Written by: Courtney Baird

Have you ever felt like death warmed over for weeks at a time—like no matter what you did, your interval workouts and races just kept getting slower and slower?

You may have been overtrained—a common ailment for Type-A runners and one that can lead to injury.

Besides injury, overtraining can even put you on the sidelines for months or years at a time.

But there are signs that you can look for to nip overtraining in the bud. In an effort to learn what these signs are, I turned to six-time Ironman world champion Mark Allen for advice. He’s very familiar with the phenomenon—at the tail end of his career, he got so overtrained that he had to cut back his training for two years to feel normal again.

Here are some signs Allen says to watch out for.

  1. You’re more irritable than normal.
  2. You’re not sleeping soundly at night. “Maybe you go to sleep like a dead man and wake up and can’t go back to sleep,” Allen said. “Or maybe you sleep fine but you wake up feeling like a Mack Truck hit you.”
  3. You have to motivate yourself to get out the door for each and every run.
  4. Your legs and arms feel sluggish all the time.
  5. You experience sudden weight loss or gain.
  6. Your workouts are inconsistent. “If one day you feel like a super hero and the next day you feel like you can barely move, that’s a big sign that you’re getting toward the real danger zone,” Allen said. “Your body is taxing your adrenal system and it’s trying to compensate, so one day it’s able to compensate, but it’s on super drive. But [in the process] it takes every bit of reserve out.”
  7. The people around you keep telling you that you don’t seem quite right. “Anybody who is overtrained for a long period, they’re going to deny it and everyone else is going to see it first,” Allen said.

If you believe you are overtrained, there are steps you can take to ensure you get back to normal as quickly as possible.
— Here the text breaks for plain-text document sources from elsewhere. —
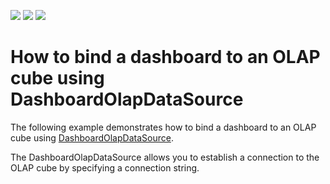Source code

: <!-- default badges list -->
![](https://img.shields.io/endpoint?url=https://codecentral.devexpress.com/api/v1/VersionRange/128580882/15.1.3%2B)
[![](https://img.shields.io/badge/Open_in_DevExpress_Support_Center-FF7200?style=flat-square&logo=DevExpress&logoColor=white)](https://supportcenter.devexpress.com/ticket/details/T216477)
[![](https://img.shields.io/badge/📖_How_to_use_DevExpress_Examples-e9f6fc?style=flat-square)](https://docs.devexpress.com/GeneralInformation/403183)
<!-- default badges end -->
# How to bind a dashboard to an OLAP cube using DashboardOlapDataSource


<p>The following example demonstrates how to bind a dashboard to an OLAP cube using <a href="https://documentation.devexpress.com/#Dashboard/clsDevExpressDashboardCommonDashboardOlapDataSourcetopic">DashboardOlapDataSource</a>.</p>
The DashboardOlapDataSource allows you to establish a connection to the OLAP cube by specifying a connection string.<br /><br />

<br/>


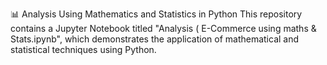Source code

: 📊 Analysis Using Mathematics and Statistics in Python
This repository contains a Jupyter Notebook titled "Analysis ( E-Commerce using maths & Stats.ipynb", which demonstrates the application of mathematical and statistical techniques using Python.
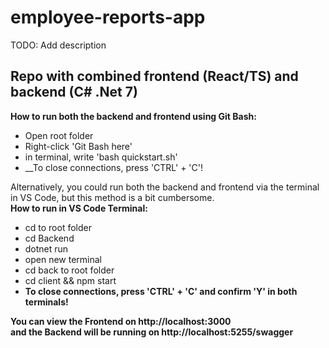 # employee-reports-app
TODO: Add description

## Repo with combined frontend (React/TS) and backend (C# .Net 7)

__How to run both the backend and frontend using Git Bash:__ <br>
* Open root folder
* Right-click 'Git Bash here'
* in terminal, write 'bash quickstart.sh'
* __To close connections, press 'CTRL' + 'C'!

Alternatively, you could run both the backend and frontend via the terminal in VS Code, but this method is a bit cumbersome. <br>
__How to run in VS Code Terminal:__ <br>
* cd to root folder
* cd Backend
* dotnet run
* open new terminal
* cd back to root folder
* cd client && npm start
* __To close connections, press 'CTRL' + 'C' and confirm 'Y' in both terminals!__

__You can view the Frontend on http://localhost:3000__ <br>
__and the Backend will be running on http://localhost:5255/swagger__

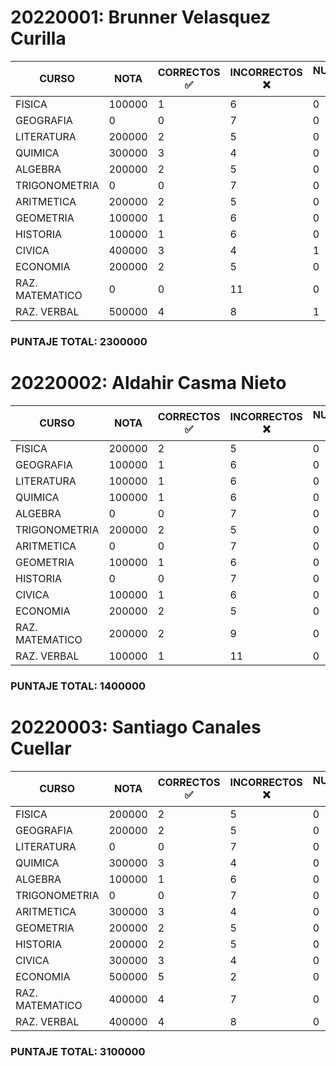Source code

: 
# 20220001: Brunner Velasquez Curilla
| CURSO           | NOTA  | CORRECTOS ✅ | INCORRECTOS ❌ | NULOS ⚪ |
| --------------- | ---- | --------- | ----------- | ----- |
| FISICA|100000|1|6|0|
| GEOGRAFIA|0|0|7|0|
| LITERATURA|200000|2|5|0|
| QUIMICA|300000|3|4|0|
| ALGEBRA|200000|2|5|0|
| TRIGONOMETRIA|0|0|7|0|
| ARITMETICA|200000|2|5|0|
| GEOMETRIA|100000|1|6|0|
| HISTORIA|100000|1|6|0|
| CIVICA |400000|3|4|1|
| ECONOMIA|200000|2|5|0|
| RAZ. MATEMATICO|0|0|11|0|
| RAZ. VERBAL|500000|4|8|1|
### PUNTAJE TOTAL: 2300000

# 20220002: Aldahir Casma Nieto
| CURSO           | NOTA  | CORRECTOS ✅ | INCORRECTOS ❌ | NULOS ⚪ |
| --------------- | ---- | --------- | ----------- | ----- |
| FISICA|200000|2|5|0|
| GEOGRAFIA|100000|1|6|0|
| LITERATURA|100000|1|6|0|
| QUIMICA|100000|1|6|0|
| ALGEBRA|0|0|7|0|
| TRIGONOMETRIA|200000|2|5|0|
| ARITMETICA|0|0|7|0|
| GEOMETRIA|100000|1|6|0|
| HISTORIA|0|0|7|0|
| CIVICA |100000|1|6|0|
| ECONOMIA|200000|2|5|0|
| RAZ. MATEMATICO|200000|2|9|0|
| RAZ. VERBAL|100000|1|11|0|
### PUNTAJE TOTAL: 1400000

# 20220003: Santiago Canales Cuellar
| CURSO           | NOTA  | CORRECTOS ✅ | INCORRECTOS ❌ | NULOS ⚪ |
| --------------- | ---- | --------- | ----------- | ----- |
| FISICA|200000|2|5|0|
| GEOGRAFIA|200000|2|5|0|
| LITERATURA|0|0|7|0|
| QUIMICA|300000|3|4|0|
| ALGEBRA|100000|1|6|0|
| TRIGONOMETRIA|0|0|7|0|
| ARITMETICA|300000|3|4|0|
| GEOMETRIA|200000|2|5|0|
| HISTORIA|200000|2|5|0|
| CIVICA |300000|3|4|0|
| ECONOMIA|500000|5|2|0|
| RAZ. MATEMATICO|400000|4|7|0|
| RAZ. VERBAL|400000|4|8|0|
### PUNTAJE TOTAL: 3100000

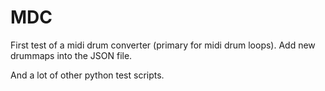# MDC

First test of a midi drum converter (primary for midi drum loops).
Add new drummaps into the JSON file.

And a lot of other python test scripts.

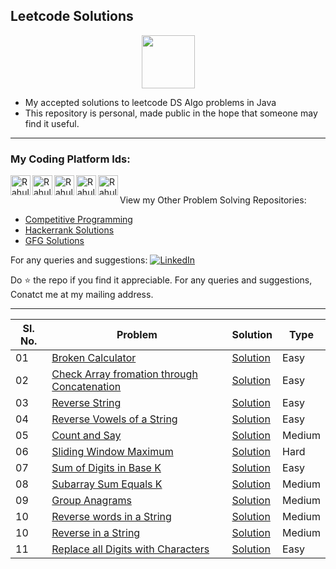 
## Leetcode Solutions 

<p align="center">
    <a href="https://leetcode.com/imkashyap/">
        <img height=85 src="https://miro.medium.com/max/2720/1*gBkMCGTAdSk4tu17SCa7RQ.png">
    </a>
</p>

- My accepted solutions to leetcode DS Algo problems in Java
- This repository is personal, made public in the hope that someone may find it useful.
***
### My Coding Platform Ids:
<p>
<a href="https://www.codechef.com/users/imkashyap/" title='Codechef'>
    <img align="left" alt="Rahul Kashyap's Codechef" width="32px" src="https://avatars1.githubusercontent.com/u/11960354?s=460&v=4" />
</a>
<a href="hhttps://codeforces.com/profile/imkashyap" title='Codeforcs'>
    <img align="left" alt="Rahul Kashyap's Codeforces" width="32px" src="https://play-lh.googleusercontent.com/zaldniLc2XTBhNlCDR4hcD5bcRYHZ56_lO0yA2Qu-cADShy1_HDWrICSvv0EPTX79WY" />
</a>
<a href="https://leetcode.com/imkashyap/" title='Leetcode'>
    <img align="left" alt="Rahul Kashyap's Leetcode" width="32px" src="https://upload.wikimedia.org/wikipedia/commons/8/8e/LeetCode_Logo_1.png" />
</a>
<a href="https://www.hackerrank.com/imkashyap" title='Hackerrank'>
    <img align="left" alt="Rahul Kashyap's hackerrank" width="32px" src="https://upload.wikimedia.org/wikipedia/commons/6/65/HackerRank_logo.png" />
</a>
<a href="https://auth.geeksforgeeks.org/user/imkashyap/practice/" title='GFG'>
    <img align="left" alt="Rahul Kashyap's GFG" width="32px" src="https://store-images.s-microsoft.com/image/apps.55193.13510798887411929.8353f5f6-1e50-45c3-9d66-162b6c2bebd7.c01e4858-d5a3-4c02-8516-7825870e33c1" />
</a></br>
</p>

  View my Other Problem Solving Repositories: 
  - [Competitive Programming](https://github.com/imKashyap/Competitive-Programming)
  - [Hackerrank Solutions](https://github.com/imKashyap/Hackerrank-Solutions)
  - [GFG Solutions](https://github.com/imKashyap/gfg-solutions)

 For any queries and suggestions: 
[![LinkedIn](https://img.shields.io/badge/LinkedIn-RahulKashyap-blue.svg)](https://www.linkedin.com/in/rahul-kashyap-230577195/)

Do :star: the repo if you find it appreciable. For any queries and suggestions, Conatct me at my mailing address.

***

|Sl. No.|Problem|Solution|Type|
|--|-- |--|--|
|01| [Broken Calculator](https://leetcode.com/problems/broken-calculator/) | [Solution](./Broken%20Calculator/Solution.java)|Easy|
|02 | [Check Array fromation through Concatenation](https://leetcode.com/problems/check-array-formation-through-concatenation/) |[Solution](./Check%20Array%20Formation%20Through%20Concatenation/Solution.java)| Easy|
| 03 | [Reverse String](https://leetcode.com/problems/reverse-string/)|[Solution](./Reverse%20String/Solution.java)|Easy|
| 04 | [Reverse Vowels of a String](https://leetcode.com/problems/reverse-vowels-of-a-string/)|[Solution](./Reverse%20Vowels%20of%20a%20String/Solution.java)| Easy|
| 05 | [Count and Say](https://leetcode.com/problems/count-and-say/)|[Solution](./Count%20and%20Say/Solution.java)| Medium|
| 06 | [Sliding Window Maximum](https://leetcode.com/problems/sliding-window-maximum/)|[Solution](./Sliding%20Window%20Maximum/Solution.java)| Hard|
| 07 | [Sum of Digits in Base K](https://leetcode.com/problems/sum-of-digits-in-base-k/)|[Solution](./Sum%20of%20Digits%20in%20Base%20K/Solution.java)| Easy|
| 08 | [Subarray Sum Equals K](https://leetcode.com/problems/subarray-sum-equals-k/)|[Solution](./Subarray%20Sum%20Equals%20K/Solution.java)| Medium|
| 09 | [Group Anagrams](https://leetcode.com/problems/group-anagrams/)|[Solution](./Group%20Anagrams/Solution.java)| Medium|
| 10 | [Reverse words in a String](https://leetcode.com/problems/reverse-words-in-a-string/)|[Solution](./Reverse%20words%20in%20a%20String/Solution.java)| Medium|
| 10 | [Reverse in a String](https://leetcode.com/problems/reverse-words-in-a-string/)|[Solution](./Reverse%20words%20in%20a%20String/Solution.java)| Medium|
| 11 | [Replace all Digits with Characters](https://leetcode.com/problems/replace-all-digits-with-characters/)|[Solution](./Replace%20All%20Digits%20with%20Characters/Solution.java)| Easy|
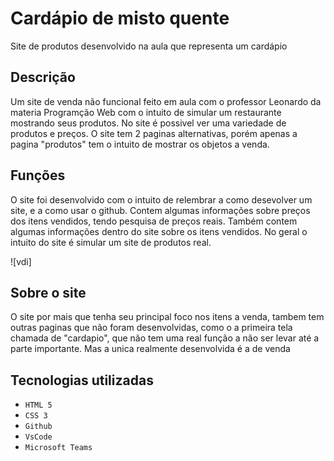 # Cardápio de misto quente
Site de produtos desenvolvido na aula que representa um cardápio 

## Descrição 
Um site de venda não funcional feito em aula com o professor Leonardo da materia Programção Web com o intuito de simular um restaurante mostrando seus produtos. No site é possivel ver uma variedade de produtos e preços. O site tem 2 paginas alternativas, porém apenas a pagina "produtos" tem o intuito de mostrar os objetos a venda.

## Funções
O site foi desenvolvido com o intuito de relembrar a como desevolver um site, e a como usar o github. Contem algumas informações sobre preços dos itens vendidos, tendo pesquisa de preços reais. Também contem algumas informações dentro do site sobre os itens vendidos. No geral o intuito do site é simular um site de produtos real.

![vdi]

## Sobre o site
O site por mais que tenha seu principal foco nos itens a venda, tambem tem outras paginas que não foram desenvolvidas, como o a primeira tela chamada de "cardapio", que não tem uma real função a não ser levar até a parte importante. Mas a unica realmente desenvolvida é a de venda

## Tecnologias utilizadas 

* ``HTML 5``
* ``CSS 3``
* ``Github``
* ``VsCode``
* ``Microsoft Teams``

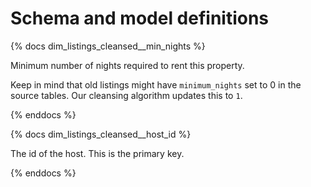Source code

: # Schema and model definitions

{% docs dim_listings_cleansed__min_nights %}

Minimum number of nights required to rent this property.

Keep in mind that old listings might have `minimum_nights` set to 0 in the source tables.
Our cleansing algorithm updates this to `1`.

{% enddocs %}

{% docs dim_listings_cleansed__host_id %}

The id of the host.
This is the primary key.

{% enddocs %}
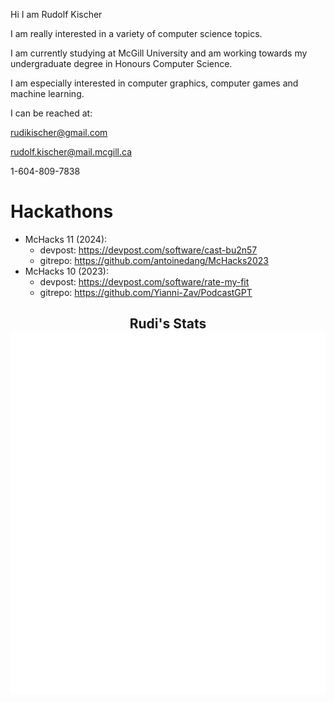 Hi I am Rudolf Kischer

I am really interested in a variety of computer science topics.

I am currently studying at McGill University and am working towards my undergraduate degree in Honours Computer Science.

I am especially interested in computer graphics, computer games and machine learning.


I can be reached at:

rudikischer@gmail.com

rudolf.kischer@mail.mcgill.ca

1-604-809-7838

# Hackathons

- McHacks 11 (2024):
     - devpost: https://devpost.com/software/cast-bu2n57
     - gitrepo: https://github.com/antoinedang/McHacks2023      
- McHacks 10 (2023):
     - devpost: https://devpost.com/software/rate-my-fit
     - gitrepo: https://github.com/Yianni-Zav/PodcastGPT


<h2 align="center"> Rudi's Stats
     <br><img src="https://github.com/rudolfKischer/rudolfKischer/blob/main/github-metrics.svg"><br> 
</h2>





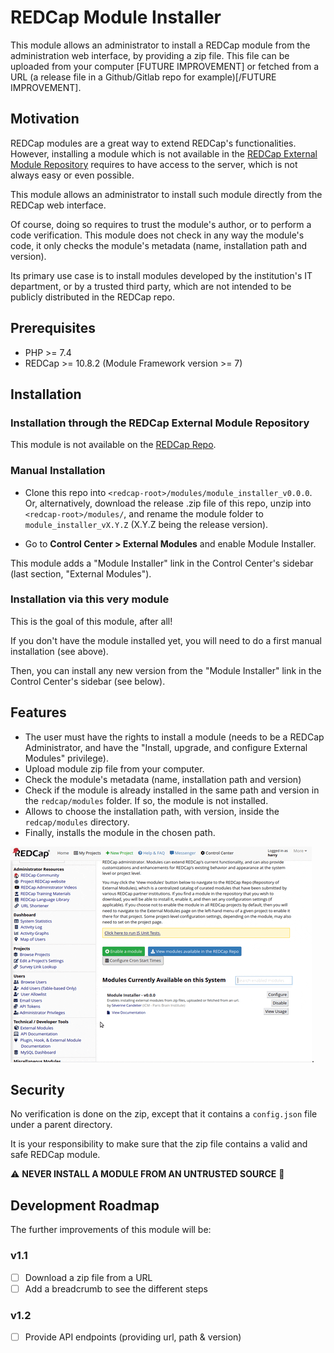 # REDCap Module Installer

This module allows an administrator to install a REDCap module from the administration web interface, by providing a zip file. This file can be uploaded from your computer [FUTURE IMPROVEMENT] or fetched from a URL (a release file in a Github/Gitlab repo for example)[/FUTURE IMPROVEMENT].

## Motivation

REDCap modules are a great way to extend REDCap's functionalities. However, installing a module which is not available in the [REDCap External Module Repository](https://redcap.vanderbilt.edu/consortium/modules/index.php) requires to have access to the server, which is not always easy or even possible.

This module allows an administrator to install such module directly from the REDCap web interface.

Of course, doing so requires to trust the module's author, or to perform a code verification. This module does not check in any way the module's code, it only checks the module's metadata (name, installation path and version).

Its primary use case is to install modules developed by the institution's IT department, or by a trusted third party, which are not intended to be publicly distributed in the REDCap repo.

## Prerequisites

* PHP >= 7.4
* REDCap >= 10.8.2 (Module Framework version >= 7)

## Installation

### Installation through the REDCap External Module Repository

This module is not available on the [REDCap Repo](https://redcap.vanderbilt.edu/consortium/modules/index.php).

### Manual Installation
- Clone this repo into `<redcap-root>/modules/module_installer_v0.0.0`.
  Or, alternatively, download the release .zip file of this repo, unzip into `<redcap-root>/modules/`, and rename the module folder to `module_installer_vX.Y.Z` (X.Y.Z being the release version).

- Go to **Control Center > External Modules** and enable Module Installer.

This module adds a "Module Installer" link in the Control Center's sidebar (last section, "External Modules").

### Installation via this very module

This is the goal of this module, after all!

If you don't have the module installed yet, you will need to do a first manual installation (see above).

Then, you can install any new version from the "Module Installer" link in the Control Center's sidebar (see below).

## Features

* The user must have the rights to install a module (needs to be a REDCap Administrator, and have the "Install, upgrade, and configure External Modules" privilege).
* Upload module zip file from your computer.
* Check the module's metadata (name, installation path and version)
* Check if the module is already installed in the same path and version in the `redcap/modules` folder. If so, the module is not installed.
* Allows to choose the installation path, with version, inside the `redcap/modules` directory. 
* Finally, installs the module in the chosen path.

![Demo](module-installer-demo.gif).

## Security

No verification is done on the zip, except that it contains a `config.json` file under a parent directory.

It is your responsibility to make sure that the zip file contains a valid and safe REDCap module.

:warning: **NEVER INSTALL A MODULE FROM AN UNTRUSTED SOURCE** :see_no_evil:

## Development Roadmap

The further improvements of this module will be:

### v1.1

- [ ] Download a zip file from a URL
- [ ] Add a breadcrumb to see the different steps

### v1.2

- [ ] Provide API endpoints (providing url, path & version)

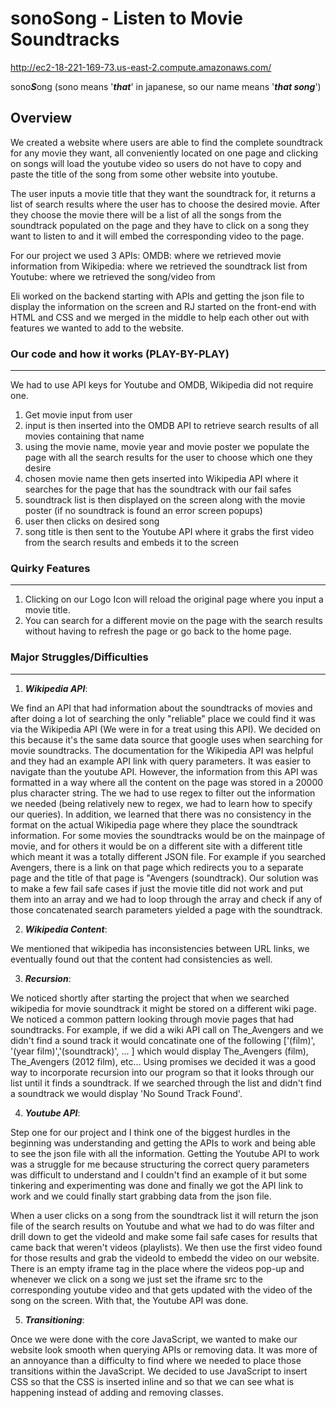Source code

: # sonoSong - Listen to Movie Soundtracks

http://ec2-18-221-169-73.us-east-2.compute.amazonaws.com/

sono***S***ong (sono means '***that***' in japanese, so our name means '***that song***')

## Overview

We created a website where users are able to find the complete soundtrack for any movie they want, all conveniently located on one page and clicking on songs will load the youtube video so users do not have to copy and paste the title of the song from some other website into youtube.

The user inputs a movie title that they want the soundtrack for, it returns a list of search results where the user has to choose the desired movie. After they choose the movie there will be a list of all the songs from the soundtrack populated on the page and they have to click on a song they want to listen to and it will embed the corresponding video to the page.

For our project we used 3 APIs:
    OMDB: where we retrieved movie information from
    Wikipedia: where we retrieved the soundtrack list from
    Youtube: where we retrieved the song/video from

Eli worked on the backend starting with APIs and getting the json file to display the information on the screen and RJ started on the front-end with HTML and CSS and we merged in the middle to help each other out with features we wanted to add to the website.

### Our code and how it works (PLAY-BY-PLAY)
---

We had to use API keys for Youtube and OMDB, Wikipedia did not require one.

1. Get movie input from user  
2. input is then inserted into the OMDB API to retrieve search results of all movies containing that name 
3. using the movie name, movie year and movie poster we populate the page with all the search results for the user to choose which one they desire
4. chosen movie name then gets inserted into Wikipedia API where it searches for the page that has the soundtrack with our fail safes
5. soundtrack list is then displayed on the screen along with the movie poster (if no soundtrack is found an error screen popups)
6. user then clicks on desired song
7. song title is then sent to the Youtube API where it grabs the first video from the search results and embeds it to the screen

### Quirky Features
---

1. Clicking on our Logo Icon will reload the original page where you input a movie title.
2. You can search for a different movie on the page with the search results without having to refresh the page or go back to the home page.

### Major Struggles/Difficulties
---

1. ***Wikipedia API***:

We find an API that had information about the soundtracks of movies and after doing a lot of searching the only "reliable" place we could find it was via the Wikipedia API (We were in for a treat using this API). We decided on this because it's the same data source that google uses when searching for movie soundtracks. The documentation for the Wikipedia API was helpful and they had an example API link with query parameters. It was easier to navigate than the youtube API. However, the information from this API was formatted in a way where all the content on the page was stored in a 20000 plus character string. The  we had to use regex to filter out the information we needed (being relatively new to regex, we had to learn how to specify our queries). In addition, we learned that there was no consistency in the format on the actual Wikipedia page where they place the soundtrack information. For some movies the soundtracks would be on the mainpage of movie, and for others it would be on a different site with a different title which meant it was a totally different JSON file. For example if you searched Avengers, there is a link on that page which redirects you to a separate page and the title of that page is "Avengers (soundtrack). Our solution was to make a few fail safe cases if just the movie title did not work and put them into an array and we had to loop through the array and check if any of those concatenated search parameters yielded a page with the soundtrack.

2. ***Wikipedia Content***:

We mentioned that wikipedia has inconsistencies between URL links, we eventually found out that the content had consistencies as well.

3. ***Recursion***:

We noticed shortly after starting the project that when we searched wikipedia for movie soundtrack it might be stored on a different wiki page. We noticed a common pattern looking through movie pages that had soundtracks. For example, if we did a wiki API call on The_Avengers and we didn't find a sound track it would concatinate one of the following ['(film)', '(year film)','(soundtrack)', ... ] which would display The_Avengers (film), The_Avengers (2012 film), etc... Using promises we decided it was a good way to incorporate recursion into our program so that it looks through our list until it finds a soundtrack. If we searched through the list and didn't find a soundtrack we would display 'No Sound Track Found'.

4. ***Youtube API***:

Step one for our project and I think one of the biggest hurdles in the beginning was understanding and getting the APIs to work and being able to see the json file with all the information. Getting the Youtube API to work was a struggle for me because structuring the correct query parameters was difficult to understand and I couldn't find an example of it but some tinkering and experimenting was done and finally we got the API link to work and we could finally start grabbing data from the json file.

When a user clicks on a song from the soundtrack list it will return the json file of the search results on Youtube and what we had to do was filter and drill down to get the videoId and make some fail safe cases for results that came back that weren't videos (playlists). We then use the first video found for those results and grab the videoId to embedd the video on our website. There is an empty iframe tag in the place where the videos pop-up and whenever we click on a song we just set the iframe src to the corresponding youtube video and that gets updated with the video of the song on the screen. With that, the Youtube API was done.

5. ***Transitioning***:

Once we were done with the core JavaScript, we wanted to make our website look smooth when querying APIs or removing data. It was more of an annoyance than a difficulty to find where we needed to place those transitions within the JavaScript. We decided to use JavaScript to insert CSS so that the CSS is inserted inline and so that we can see what is happening instead of adding and removing classes.

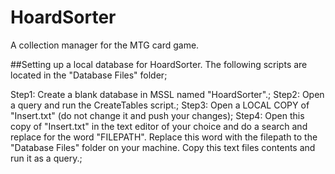 # HoardSorter
A collection manager for the MTG card game.

##Setting up a local database for HoardSorter.
The following scripts are located in the "Database Files" folder;

Step1: Create a blank database in MSSL named "HoardSorter".;
Step2: Open a query and run the CreateTables script.;
Step3: Open a LOCAL COPY of "Insert.txt" (do not change it and push your changes);
Step4: Open this copy of "Insert.txt" in the text editor of your choice and do a search and replace for the word "FILEPATH". Replace this word with the filepath to the "Database Files" folder on your machine. Copy this text files contents and run it as a query.;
To start things off, Allen recommends that you take two days really easy. If you don’t feel like you’ve bounced back on the third day, cut everything in half for a week and skip all intensity. If you still don’t feel right, begin taking complete days off.

If you have a big race coming up, start by taking two days completely off. “Two days of complete rest will do absolutely nothing to hurt your fitness,” Allen said. “If you take a week really easy or a few days off and you feel even worse, that’s a sign that you’re probably really overtrained and should back things down a bit.”

Just remember that whatever you do, don’t make the mistake of brushing the signs of overtraining under the rug.

“Overtraining is something that should not be taken lightly,” Allen said. “If you can nip it in the bud each week or each month instead of plowing through denial for years, then you’ll have a pretty good chance of sustaining fitness and health over the long haul.”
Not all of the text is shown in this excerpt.